The current situation is illustrated by the chart of the inflation-adjusted CRB Index* displayed below and can be summarised as follows: Despite the massive strides made by China over the past decade, the real CRB Index is in the bottom half of its 50-year range and is more than 50% lower today than it was in 1980 (when China was still a communist basketcase).
The only viable threat to the ultra-long-term downward trend in inflation-adjusted commodity prices is government intervention in the economy. Government intervention disrupts markets in ways that can lead to sustained shortages, even if the intervention is done with the best of intentions.
In nominal US$ terms the price of the average commodity, as represented by the Continuous Commodity Index (CCI), peaked in April of 2011. As illustrated below, the CCI trended lower from April-2011 until June-2012. A strong rebound then got underway.
The strength of the CCI's rebound from its June-2012 low suggests that the downward trend came to an end at that time. However, when we take into account the global economic backdrop and the main driver of the strong June-September advance we conclude that there is probably some unfinished business on the downside. We are referring to the likelihood of continuing global recession over the next 12 months and the fact that the CCI's rebound would have been much weaker if not for the moon-shot in agricultural commodity prices resulting from the extreme US drought.
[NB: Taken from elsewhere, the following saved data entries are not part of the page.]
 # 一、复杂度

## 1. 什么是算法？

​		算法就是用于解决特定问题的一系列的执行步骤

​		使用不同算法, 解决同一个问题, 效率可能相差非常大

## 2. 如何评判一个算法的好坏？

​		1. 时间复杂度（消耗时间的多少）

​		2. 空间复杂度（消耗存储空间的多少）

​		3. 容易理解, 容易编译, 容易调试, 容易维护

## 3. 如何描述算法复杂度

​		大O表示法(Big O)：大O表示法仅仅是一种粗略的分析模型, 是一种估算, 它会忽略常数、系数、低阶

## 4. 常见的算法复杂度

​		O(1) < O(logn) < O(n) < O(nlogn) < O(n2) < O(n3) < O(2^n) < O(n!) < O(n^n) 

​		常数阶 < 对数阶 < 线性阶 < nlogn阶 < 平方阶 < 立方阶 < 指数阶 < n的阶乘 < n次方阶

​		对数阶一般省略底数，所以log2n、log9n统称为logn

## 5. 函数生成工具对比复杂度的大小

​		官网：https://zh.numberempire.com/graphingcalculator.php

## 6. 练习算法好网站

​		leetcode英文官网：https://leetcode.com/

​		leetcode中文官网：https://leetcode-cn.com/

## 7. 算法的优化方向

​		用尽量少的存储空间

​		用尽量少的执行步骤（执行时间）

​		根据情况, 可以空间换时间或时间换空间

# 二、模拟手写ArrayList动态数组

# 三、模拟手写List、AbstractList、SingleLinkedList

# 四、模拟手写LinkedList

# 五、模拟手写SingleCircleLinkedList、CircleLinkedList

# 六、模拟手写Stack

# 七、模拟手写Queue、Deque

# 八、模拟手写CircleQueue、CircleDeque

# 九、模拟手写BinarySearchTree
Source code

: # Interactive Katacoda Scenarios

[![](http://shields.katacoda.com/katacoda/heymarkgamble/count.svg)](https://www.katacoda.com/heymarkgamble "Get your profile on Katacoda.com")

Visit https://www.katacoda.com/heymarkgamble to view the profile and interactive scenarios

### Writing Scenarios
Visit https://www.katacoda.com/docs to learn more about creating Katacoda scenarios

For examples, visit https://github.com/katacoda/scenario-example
The following chart of the Industrial Metals Index (GYX) makes it clear that the drought's effect on the prices of agricultural commodities was a big contributor to the CCI's strong rebound from its June low. Whereas rocketing grain price drove the CCI sharply higher during June-July, in mid August the GYX was still near its low for the year. It then rallied for a few weeks in response to the belief that a new round of monetary stimulus was on the way, but has since given back about three-quarters of its August-September gain.
The good news is that commodities in general and the industrial metals in particular are now 'oversold' as we head into a seasonally strong period. Also, sentiment is depressed, with all of the "QE" enthusiasm having been 'wrung out' by the recent price decline. This suggests the potential for a tradable multi-month commodity rally commencing within the next few weeks.
We will be looking for short-term trades relating to industrial metals over the weeks ahead, especially if there is some additional price weakness.